• TASK PROMPT:
Once you find the line containing "개발할 수 있습니다._" in the data below, copy it and each following line exactly, up to and including the line containing "Tizen.NET 응용 프로그램 개발을", and nothing else.

Data records:
++++++++

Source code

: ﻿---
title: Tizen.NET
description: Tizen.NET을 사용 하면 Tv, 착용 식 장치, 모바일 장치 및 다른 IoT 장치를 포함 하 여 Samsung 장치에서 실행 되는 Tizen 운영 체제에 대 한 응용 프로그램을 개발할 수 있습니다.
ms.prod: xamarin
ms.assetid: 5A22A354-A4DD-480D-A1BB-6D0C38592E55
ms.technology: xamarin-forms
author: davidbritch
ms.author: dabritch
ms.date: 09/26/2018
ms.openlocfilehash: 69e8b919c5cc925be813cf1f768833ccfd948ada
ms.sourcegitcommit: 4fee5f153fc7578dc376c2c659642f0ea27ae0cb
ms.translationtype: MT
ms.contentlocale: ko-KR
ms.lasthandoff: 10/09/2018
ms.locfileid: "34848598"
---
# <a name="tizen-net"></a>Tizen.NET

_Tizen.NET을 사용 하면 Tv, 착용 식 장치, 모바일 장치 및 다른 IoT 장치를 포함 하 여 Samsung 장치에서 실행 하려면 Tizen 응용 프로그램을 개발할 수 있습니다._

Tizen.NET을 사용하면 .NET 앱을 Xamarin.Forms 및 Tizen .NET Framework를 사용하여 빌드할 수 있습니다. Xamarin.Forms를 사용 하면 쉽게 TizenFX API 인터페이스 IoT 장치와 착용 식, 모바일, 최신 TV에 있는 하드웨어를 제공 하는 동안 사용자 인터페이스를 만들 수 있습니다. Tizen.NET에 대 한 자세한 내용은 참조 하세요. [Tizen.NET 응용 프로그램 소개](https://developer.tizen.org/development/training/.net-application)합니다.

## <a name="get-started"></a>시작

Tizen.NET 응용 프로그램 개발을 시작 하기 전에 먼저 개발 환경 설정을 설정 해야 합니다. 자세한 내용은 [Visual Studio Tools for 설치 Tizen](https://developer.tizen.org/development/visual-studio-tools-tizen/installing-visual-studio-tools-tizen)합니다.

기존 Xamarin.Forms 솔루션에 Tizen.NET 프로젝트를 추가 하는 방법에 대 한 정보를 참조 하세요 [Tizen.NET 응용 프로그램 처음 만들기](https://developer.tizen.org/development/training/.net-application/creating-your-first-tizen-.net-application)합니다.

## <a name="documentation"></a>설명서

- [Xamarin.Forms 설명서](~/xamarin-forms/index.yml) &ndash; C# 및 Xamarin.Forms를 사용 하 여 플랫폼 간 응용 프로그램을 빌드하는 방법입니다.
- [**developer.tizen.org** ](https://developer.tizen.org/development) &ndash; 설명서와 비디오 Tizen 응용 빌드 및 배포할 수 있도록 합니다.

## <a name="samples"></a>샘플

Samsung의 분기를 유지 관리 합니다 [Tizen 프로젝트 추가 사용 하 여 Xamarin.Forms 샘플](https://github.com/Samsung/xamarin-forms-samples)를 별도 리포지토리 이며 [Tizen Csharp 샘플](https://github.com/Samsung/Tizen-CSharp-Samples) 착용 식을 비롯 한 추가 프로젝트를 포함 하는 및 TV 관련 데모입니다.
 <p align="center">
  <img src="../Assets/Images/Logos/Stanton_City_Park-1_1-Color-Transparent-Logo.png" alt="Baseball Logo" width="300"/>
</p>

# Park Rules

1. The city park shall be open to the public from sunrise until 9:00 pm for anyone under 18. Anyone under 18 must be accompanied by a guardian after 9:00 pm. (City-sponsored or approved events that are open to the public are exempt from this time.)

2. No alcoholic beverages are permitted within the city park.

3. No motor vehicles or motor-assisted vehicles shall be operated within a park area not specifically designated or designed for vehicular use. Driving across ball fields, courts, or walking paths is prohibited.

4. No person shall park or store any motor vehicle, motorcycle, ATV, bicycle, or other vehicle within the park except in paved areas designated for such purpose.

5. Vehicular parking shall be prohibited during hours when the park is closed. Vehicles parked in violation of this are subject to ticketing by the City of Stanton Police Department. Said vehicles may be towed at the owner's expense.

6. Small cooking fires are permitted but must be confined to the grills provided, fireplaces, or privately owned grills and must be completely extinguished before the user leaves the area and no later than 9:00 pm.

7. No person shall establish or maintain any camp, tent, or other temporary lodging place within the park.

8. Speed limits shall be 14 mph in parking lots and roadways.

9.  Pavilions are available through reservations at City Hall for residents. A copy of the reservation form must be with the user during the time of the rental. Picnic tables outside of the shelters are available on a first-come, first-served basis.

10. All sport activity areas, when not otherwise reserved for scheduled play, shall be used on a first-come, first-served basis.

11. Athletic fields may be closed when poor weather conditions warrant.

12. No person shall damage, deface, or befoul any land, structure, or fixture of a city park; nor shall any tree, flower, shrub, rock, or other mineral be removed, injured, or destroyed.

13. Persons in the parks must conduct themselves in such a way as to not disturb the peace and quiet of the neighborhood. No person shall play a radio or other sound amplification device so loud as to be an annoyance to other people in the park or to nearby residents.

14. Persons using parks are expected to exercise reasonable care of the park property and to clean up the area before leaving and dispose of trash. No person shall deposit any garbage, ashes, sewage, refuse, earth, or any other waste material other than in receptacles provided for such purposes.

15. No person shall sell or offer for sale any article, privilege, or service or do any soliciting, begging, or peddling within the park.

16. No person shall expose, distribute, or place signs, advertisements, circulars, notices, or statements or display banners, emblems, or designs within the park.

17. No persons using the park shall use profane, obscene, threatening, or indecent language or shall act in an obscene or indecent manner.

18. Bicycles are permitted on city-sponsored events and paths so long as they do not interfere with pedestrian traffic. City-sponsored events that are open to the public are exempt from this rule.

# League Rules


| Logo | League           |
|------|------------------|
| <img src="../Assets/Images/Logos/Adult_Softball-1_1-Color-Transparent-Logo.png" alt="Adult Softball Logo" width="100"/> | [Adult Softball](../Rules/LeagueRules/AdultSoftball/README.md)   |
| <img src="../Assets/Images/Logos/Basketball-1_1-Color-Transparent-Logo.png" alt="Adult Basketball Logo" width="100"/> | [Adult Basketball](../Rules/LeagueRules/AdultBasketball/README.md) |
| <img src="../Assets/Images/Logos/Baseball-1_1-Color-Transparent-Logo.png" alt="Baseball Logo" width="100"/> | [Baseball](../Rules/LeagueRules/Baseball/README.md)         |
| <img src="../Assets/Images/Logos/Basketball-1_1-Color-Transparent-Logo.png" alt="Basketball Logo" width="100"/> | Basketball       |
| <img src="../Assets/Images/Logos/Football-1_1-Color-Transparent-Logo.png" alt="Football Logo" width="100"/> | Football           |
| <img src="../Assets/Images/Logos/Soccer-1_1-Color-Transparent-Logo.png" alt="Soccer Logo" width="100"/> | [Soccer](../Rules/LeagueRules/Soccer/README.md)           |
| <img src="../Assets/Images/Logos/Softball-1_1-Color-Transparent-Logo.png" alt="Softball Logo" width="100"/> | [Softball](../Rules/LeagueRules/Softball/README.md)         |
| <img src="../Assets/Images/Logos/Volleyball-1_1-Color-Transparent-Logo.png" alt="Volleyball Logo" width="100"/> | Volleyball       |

++++++++

• REPLY:
_Tizen.NET을 사용 하면 Tv, 착용 식 장치, 모바일 장치 및 다른 IoT 장치를 포함 하 여 Samsung 장치에서 실행 하려면 Tizen 응용 프로그램을 개발할 수 있습니다._

Tizen.NET을 사용하면 .NET 앱을 Xamarin.Forms 및 Tizen .NET Framework를 사용하여 빌드할 수 있습니다. Xamarin.Forms를 사용 하면 쉽게 TizenFX API 인터페이스 IoT 장치와 착용 식, 모바일, 최신 TV에 있는 하드웨어를 제공 하는 동안 사용자 인터페이스를 만들 수 있습니다. Tizen.NET에 대 한 자세한 내용은 참조 하세요. [Tizen.NET 응용 프로그램 소개](https://developer.tizen.org/development/training/.net-application)합니다.

## <a name="get-started"></a>시작

Tizen.NET 응용 프로그램 개발을 시작 하기 전에 먼저 개발 환경 설정을 설정 해야 합니다. 자세한 내용은 [Visual Studio Tools for 설치 Tizen](https://developer.tizen.org/development/visual-studio-tools-tizen/installing-visual-studio-tools-tizen)합니다.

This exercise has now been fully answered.